Activity:
What is the number of lines below that contain the string "mari"? Give it and nothing else.

Records to use:

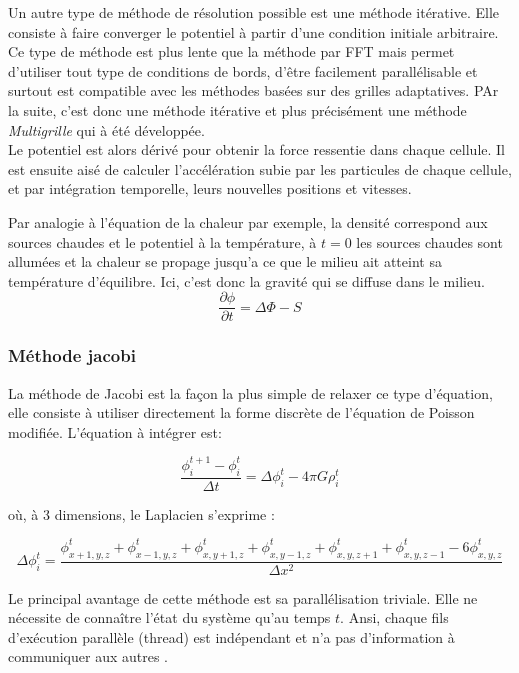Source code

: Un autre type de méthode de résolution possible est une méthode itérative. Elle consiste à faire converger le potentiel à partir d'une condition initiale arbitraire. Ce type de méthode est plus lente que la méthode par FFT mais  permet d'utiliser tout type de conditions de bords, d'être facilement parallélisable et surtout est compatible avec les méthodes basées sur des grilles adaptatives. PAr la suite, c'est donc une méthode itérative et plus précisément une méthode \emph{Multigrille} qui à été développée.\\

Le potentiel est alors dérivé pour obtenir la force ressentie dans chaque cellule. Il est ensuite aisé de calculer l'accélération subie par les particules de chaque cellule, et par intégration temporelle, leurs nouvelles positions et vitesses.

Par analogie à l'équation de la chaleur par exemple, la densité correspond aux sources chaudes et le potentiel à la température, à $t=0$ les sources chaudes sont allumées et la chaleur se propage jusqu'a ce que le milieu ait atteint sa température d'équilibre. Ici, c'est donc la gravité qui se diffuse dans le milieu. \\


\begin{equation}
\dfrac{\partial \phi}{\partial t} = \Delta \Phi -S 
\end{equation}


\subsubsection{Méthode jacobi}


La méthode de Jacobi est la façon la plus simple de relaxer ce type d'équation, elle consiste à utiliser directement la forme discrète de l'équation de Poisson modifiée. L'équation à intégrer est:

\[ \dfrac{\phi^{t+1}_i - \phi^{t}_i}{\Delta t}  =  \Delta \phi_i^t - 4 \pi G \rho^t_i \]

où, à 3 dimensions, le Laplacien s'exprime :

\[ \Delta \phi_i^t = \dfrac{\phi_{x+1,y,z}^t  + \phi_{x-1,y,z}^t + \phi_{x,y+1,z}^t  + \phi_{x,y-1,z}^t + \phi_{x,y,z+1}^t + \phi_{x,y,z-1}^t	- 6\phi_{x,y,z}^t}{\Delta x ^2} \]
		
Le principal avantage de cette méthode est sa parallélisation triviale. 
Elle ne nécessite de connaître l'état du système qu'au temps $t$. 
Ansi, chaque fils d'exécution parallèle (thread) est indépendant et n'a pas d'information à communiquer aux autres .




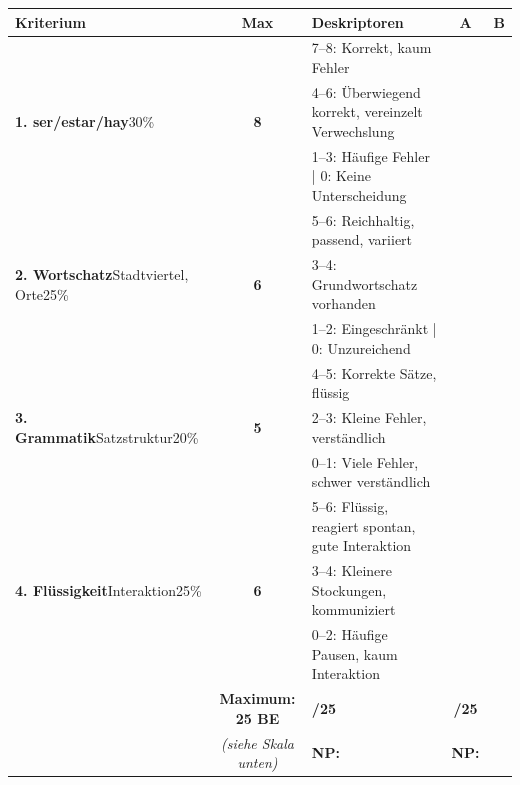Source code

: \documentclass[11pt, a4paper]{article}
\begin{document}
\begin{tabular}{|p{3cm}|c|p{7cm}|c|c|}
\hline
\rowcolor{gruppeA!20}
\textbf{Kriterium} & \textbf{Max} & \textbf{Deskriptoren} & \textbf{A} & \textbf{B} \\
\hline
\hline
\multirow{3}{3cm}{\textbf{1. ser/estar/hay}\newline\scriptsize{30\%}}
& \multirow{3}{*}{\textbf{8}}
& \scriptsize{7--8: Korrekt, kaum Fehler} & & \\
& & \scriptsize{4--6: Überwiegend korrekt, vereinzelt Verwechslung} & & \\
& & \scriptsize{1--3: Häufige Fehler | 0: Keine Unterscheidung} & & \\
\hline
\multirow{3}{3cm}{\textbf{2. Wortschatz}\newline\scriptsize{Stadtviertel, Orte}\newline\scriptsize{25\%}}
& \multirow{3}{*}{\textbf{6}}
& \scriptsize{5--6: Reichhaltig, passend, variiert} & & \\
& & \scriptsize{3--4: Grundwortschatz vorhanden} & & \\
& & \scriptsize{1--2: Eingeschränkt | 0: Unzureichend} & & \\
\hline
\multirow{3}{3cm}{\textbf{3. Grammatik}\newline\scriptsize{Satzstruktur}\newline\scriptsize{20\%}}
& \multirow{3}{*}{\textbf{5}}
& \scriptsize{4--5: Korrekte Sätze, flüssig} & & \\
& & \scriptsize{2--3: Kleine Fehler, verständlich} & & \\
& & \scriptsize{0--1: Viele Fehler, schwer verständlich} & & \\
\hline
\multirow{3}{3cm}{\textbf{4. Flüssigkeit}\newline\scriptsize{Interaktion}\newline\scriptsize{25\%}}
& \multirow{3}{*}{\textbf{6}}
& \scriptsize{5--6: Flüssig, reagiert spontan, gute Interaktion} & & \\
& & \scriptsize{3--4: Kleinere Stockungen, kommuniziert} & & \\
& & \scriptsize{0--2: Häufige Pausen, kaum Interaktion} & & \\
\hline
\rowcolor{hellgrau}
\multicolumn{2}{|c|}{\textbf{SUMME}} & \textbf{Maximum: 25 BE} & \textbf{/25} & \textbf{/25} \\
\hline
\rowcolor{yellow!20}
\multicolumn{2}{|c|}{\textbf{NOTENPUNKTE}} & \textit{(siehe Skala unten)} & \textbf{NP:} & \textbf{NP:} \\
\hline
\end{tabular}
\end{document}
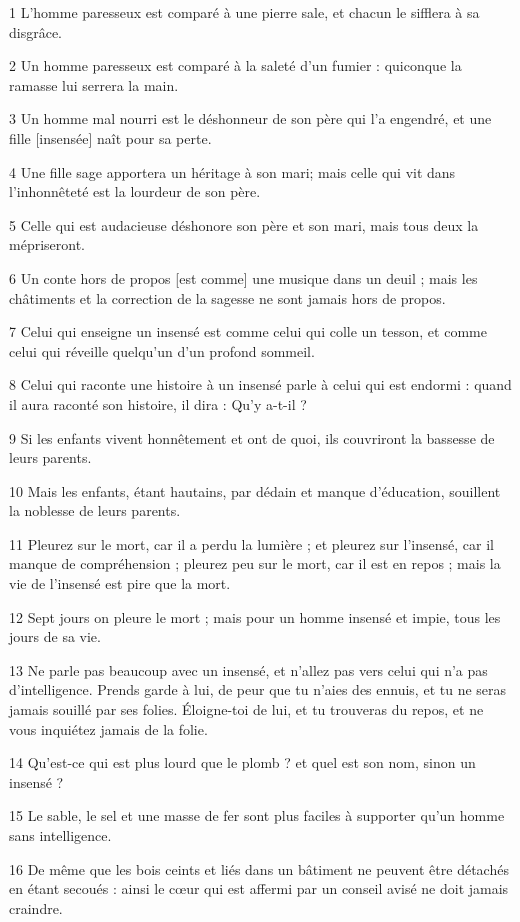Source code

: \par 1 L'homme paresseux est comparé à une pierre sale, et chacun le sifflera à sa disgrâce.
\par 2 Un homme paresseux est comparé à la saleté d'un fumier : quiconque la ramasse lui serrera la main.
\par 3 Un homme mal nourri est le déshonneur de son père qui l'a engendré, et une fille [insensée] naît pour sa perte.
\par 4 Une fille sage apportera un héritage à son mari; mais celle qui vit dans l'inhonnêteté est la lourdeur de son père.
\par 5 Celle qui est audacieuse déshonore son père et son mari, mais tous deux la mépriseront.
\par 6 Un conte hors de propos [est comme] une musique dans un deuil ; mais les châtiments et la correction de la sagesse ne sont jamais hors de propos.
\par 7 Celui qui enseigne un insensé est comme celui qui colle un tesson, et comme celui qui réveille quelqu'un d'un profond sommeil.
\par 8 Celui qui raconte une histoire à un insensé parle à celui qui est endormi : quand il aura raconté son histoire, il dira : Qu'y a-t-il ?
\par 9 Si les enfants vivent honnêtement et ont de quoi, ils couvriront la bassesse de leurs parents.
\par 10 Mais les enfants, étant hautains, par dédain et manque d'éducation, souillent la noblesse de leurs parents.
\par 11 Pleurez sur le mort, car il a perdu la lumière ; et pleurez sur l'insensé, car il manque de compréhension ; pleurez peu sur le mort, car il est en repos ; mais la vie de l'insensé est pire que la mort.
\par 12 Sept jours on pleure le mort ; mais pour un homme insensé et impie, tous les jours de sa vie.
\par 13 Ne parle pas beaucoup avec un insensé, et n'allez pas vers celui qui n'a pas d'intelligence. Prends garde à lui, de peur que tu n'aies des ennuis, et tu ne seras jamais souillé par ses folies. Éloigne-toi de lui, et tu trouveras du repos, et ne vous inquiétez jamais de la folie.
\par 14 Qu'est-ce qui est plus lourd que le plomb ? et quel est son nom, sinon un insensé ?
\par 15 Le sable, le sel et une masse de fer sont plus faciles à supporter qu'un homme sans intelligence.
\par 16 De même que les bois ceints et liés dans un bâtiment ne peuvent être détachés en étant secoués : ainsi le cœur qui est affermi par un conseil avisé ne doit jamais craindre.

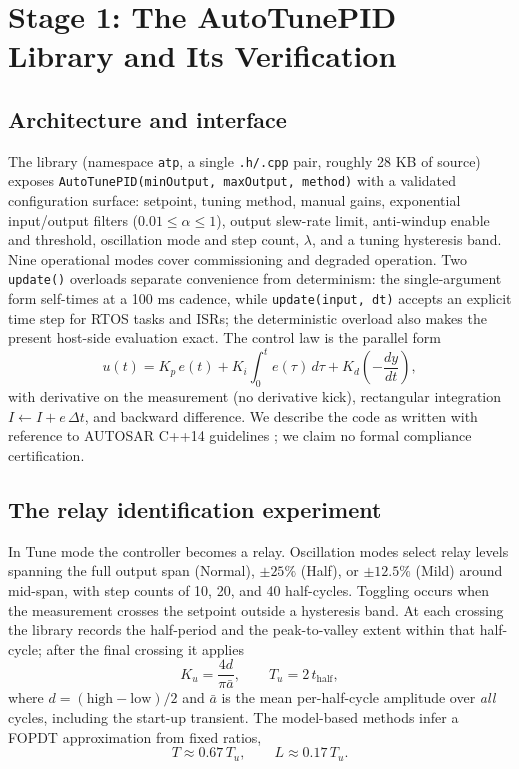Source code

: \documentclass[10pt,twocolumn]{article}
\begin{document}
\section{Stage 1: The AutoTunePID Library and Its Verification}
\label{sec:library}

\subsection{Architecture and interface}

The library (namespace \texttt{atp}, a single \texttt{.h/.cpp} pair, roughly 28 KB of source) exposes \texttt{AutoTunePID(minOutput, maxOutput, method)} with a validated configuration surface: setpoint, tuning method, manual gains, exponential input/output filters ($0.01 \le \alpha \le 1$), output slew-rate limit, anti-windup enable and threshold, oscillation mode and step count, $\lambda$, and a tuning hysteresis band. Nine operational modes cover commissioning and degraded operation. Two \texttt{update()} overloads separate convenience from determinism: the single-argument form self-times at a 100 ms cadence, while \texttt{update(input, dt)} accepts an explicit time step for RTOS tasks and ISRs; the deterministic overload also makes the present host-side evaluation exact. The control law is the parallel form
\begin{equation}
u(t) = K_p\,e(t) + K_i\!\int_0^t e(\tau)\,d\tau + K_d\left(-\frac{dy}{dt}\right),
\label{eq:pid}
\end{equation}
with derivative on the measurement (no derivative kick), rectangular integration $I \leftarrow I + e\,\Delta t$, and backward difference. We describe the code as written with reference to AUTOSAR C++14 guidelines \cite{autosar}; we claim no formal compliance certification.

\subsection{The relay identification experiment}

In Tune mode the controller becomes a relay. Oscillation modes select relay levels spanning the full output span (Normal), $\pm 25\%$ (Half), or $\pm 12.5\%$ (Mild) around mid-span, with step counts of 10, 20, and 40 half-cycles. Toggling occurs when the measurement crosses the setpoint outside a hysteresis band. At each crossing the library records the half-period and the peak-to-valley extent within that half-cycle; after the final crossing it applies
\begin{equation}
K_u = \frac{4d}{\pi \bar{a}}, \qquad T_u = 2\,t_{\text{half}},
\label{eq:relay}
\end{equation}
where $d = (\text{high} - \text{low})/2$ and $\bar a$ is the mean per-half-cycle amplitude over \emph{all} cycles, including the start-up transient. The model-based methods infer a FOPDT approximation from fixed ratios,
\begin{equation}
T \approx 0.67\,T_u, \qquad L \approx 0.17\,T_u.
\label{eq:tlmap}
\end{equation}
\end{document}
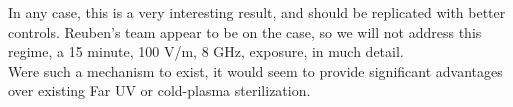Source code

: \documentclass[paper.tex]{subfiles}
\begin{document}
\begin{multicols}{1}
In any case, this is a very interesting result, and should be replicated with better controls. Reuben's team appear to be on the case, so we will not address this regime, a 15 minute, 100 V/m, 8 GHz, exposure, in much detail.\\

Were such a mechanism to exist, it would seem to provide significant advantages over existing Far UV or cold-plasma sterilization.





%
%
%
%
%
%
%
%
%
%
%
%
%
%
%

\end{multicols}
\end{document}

Exercise result:
2